Secondo: il suolo non è solo sabbia, limo, argilla e pietre. E’ un ecosistema vivente molto complesso. La microbiologia del suolo sembra poter giocare un ruolo su alcuni elementi del “terroir”, quali la resistenza della pianta a certe malattie e la produzione di alcuni aromi come i terpeni. C’è poca conoscenza scientifica su questo argomento.

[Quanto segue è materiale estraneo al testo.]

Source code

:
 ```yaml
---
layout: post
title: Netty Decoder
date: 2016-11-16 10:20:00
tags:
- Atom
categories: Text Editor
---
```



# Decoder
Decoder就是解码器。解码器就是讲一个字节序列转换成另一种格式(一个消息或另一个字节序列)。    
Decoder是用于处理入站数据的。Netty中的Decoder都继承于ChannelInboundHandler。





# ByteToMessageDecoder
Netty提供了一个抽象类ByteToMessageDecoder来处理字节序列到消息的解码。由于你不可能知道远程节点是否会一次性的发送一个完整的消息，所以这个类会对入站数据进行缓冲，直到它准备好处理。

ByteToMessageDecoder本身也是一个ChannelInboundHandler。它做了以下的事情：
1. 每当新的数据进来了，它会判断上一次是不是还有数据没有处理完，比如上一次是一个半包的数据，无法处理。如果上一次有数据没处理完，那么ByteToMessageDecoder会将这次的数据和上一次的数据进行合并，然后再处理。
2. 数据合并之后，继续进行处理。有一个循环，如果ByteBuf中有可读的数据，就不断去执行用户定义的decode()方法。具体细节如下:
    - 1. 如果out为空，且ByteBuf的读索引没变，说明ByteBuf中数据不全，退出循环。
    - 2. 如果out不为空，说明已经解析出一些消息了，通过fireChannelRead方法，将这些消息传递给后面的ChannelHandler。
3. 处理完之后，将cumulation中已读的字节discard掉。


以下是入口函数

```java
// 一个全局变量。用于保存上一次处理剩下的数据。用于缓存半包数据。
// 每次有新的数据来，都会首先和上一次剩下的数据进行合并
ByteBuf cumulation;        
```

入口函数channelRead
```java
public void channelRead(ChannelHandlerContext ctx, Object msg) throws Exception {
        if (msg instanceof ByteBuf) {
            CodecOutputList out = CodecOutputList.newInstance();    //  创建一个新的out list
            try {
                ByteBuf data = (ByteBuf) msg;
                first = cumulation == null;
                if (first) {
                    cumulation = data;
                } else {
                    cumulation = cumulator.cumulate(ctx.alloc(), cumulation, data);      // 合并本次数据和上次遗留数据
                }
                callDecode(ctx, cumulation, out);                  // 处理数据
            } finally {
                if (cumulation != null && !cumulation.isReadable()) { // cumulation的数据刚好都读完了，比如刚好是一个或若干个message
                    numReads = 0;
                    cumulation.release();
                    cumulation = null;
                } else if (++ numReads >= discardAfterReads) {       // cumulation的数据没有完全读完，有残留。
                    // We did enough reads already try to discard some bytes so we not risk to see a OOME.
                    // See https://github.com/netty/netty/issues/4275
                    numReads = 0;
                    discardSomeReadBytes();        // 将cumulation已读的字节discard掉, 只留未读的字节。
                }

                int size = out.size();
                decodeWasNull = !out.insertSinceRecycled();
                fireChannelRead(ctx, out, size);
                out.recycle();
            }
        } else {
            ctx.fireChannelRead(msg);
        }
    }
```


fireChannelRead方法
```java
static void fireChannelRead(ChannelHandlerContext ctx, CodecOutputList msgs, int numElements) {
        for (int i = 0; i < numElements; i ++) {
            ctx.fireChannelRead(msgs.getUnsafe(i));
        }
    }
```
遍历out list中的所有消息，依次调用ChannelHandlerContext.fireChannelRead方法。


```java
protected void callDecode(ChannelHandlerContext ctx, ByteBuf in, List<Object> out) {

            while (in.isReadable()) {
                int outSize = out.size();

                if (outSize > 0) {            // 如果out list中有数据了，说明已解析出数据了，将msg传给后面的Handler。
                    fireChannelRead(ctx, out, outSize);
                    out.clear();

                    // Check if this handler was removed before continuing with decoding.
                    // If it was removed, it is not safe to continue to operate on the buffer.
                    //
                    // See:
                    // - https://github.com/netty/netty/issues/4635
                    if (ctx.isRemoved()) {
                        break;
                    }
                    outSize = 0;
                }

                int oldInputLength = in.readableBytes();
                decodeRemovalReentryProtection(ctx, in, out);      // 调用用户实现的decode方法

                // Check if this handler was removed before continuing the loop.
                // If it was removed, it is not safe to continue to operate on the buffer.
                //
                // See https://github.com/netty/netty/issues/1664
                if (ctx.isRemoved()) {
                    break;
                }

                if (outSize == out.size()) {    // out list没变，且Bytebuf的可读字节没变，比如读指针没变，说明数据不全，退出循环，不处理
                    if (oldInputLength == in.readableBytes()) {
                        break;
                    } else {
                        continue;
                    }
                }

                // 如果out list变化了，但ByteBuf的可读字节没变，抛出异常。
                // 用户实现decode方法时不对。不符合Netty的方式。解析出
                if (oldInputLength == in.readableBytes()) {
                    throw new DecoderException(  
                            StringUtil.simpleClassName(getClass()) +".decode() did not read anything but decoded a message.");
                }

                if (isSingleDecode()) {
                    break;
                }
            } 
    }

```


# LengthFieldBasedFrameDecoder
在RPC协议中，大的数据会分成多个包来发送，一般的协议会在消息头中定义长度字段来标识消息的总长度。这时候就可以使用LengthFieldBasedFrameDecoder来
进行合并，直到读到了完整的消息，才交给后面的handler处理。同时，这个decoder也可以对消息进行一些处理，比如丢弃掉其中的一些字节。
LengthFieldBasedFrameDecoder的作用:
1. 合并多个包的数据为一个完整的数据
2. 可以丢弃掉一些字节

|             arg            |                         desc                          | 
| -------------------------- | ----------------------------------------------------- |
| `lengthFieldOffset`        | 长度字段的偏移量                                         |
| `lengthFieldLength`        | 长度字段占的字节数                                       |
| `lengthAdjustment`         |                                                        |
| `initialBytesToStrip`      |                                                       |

Esiste un piccolo gruppo di ricerca in Italia che ha avviato uno studio in questo senso.

Infine: il terroir merita il nostro rispetto. Vediamo gente piantare vigneti ovunque nel mondo, anche ai Tropici, e sotto l’influenza di un regime pluviometrico monsonico. Il poeta inglese Wordsworth ha scritto: lasciate che la natura vi sia maestra. Forse possiamo fare buoni vini in Tailandia e in Venezuela, e a costi molto bassi, per alcuni anni. Ma non durerà. La natura presenterà il conto, in termini di malattie fisiologiche e di nuovi parassiti. Attenti alla vendetta del terroir, contro la nostra presunzione.

Conclusioni

Il rapporto tra terroir, scienza, tradizione e marketing è assai complesso. Secondo alcuni il “vino di terroir” che cerca l’esaltazione della differenza, si oppone al “vino di marketing” che cerca invece l’omologazione ad un modello prefissato. Nei nostri vecchi schemi mentali il primo modello era quello europeo, il secondo quello del Nuovo Mondo. Ma molti elementi, incluso il fatto che questo convegno si svolga in America, dimostra che questi schemi si sono rotti, e che il “terroir”, almeno per i vini di alta gamma, si riprende ovunque il posto che gli compete.